→ **Requirement**: Each entry has to be given again in its exact wording, and no picture may appear in the result.

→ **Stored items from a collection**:
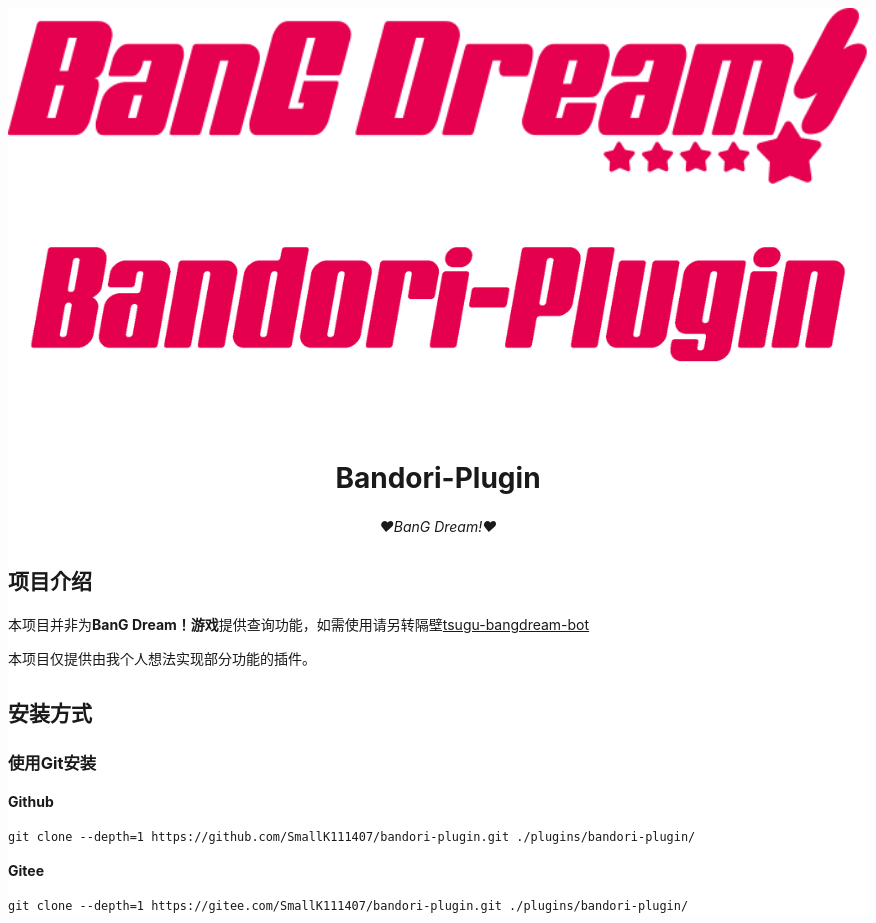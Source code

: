 <p align="center">
  <a href="../../../../SmallK111407/"><img src="./resources/logo/logo.svg" width="100%" height="100%" alt="bandori-plugin"></a>
  <a href="../../../../SmallK111407/"><img src="./resources/logo/logo.png" width="100%" height="100%" alt="bandori-plugin"></a>
</p>

<div align="center">

# Bandori-Plugin

_♥BanG Dream!♥_

</div>

## 项目介绍

本项目并非为**BanG Dream！游戏**提供查询功能，如需使用请另转隔壁[tsugu-bangdream-bot](https://github.com/Yamamoto-2/tsugu-bangdream-bot)

本项目仅提供由我个人想法实现部分功能的插件。

## 安装方式

### 使用Git安装

**Github**
```
git clone --depth=1 https://github.com/SmallK111407/bandori-plugin.git ./plugins/bandori-plugin/
```
**Gitee**
```
git clone --depth=1 https://gitee.com/SmallK111407/bandori-plugin.git ./plugins/bandori-plugin/
```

→ **Solution**:
Source code

: <p align="center">
  <a href="../../../../SmallK111407/"><img src="./resources/logo/logo.svg" width="100%" height="100%" alt="bandori-plugin"></a>
  <a href="../../../../SmallK111407/"><img src="./resources/logo/logo.png" width="100%" height="100%" alt="bandori-plugin"></a>
</p>

<div align="center">

# Bandori-Plugin

_♥BanG Dream!♥_

</div>

## 项目介绍

本项目并非为**BanG Dream！游戏**提供查询功能，如需使用请另转隔壁[tsugu-bangdream-bot](https://github.com/Yamamoto-2/tsugu-bangdream-bot)

本项目仅提供由我个人想法实现部分功能的插件。

## 安装方式

### 使用Git安装

**Github**
```
git clone --depth=1 https://github.com/SmallK111407/bandori-plugin.git ./plugins/bandori-plugin/
```
**Gitee**
```
git clone --depth=1 https://gitee.com/SmallK111407/bandori-plugin.git ./plugins/bandori-plugin/
```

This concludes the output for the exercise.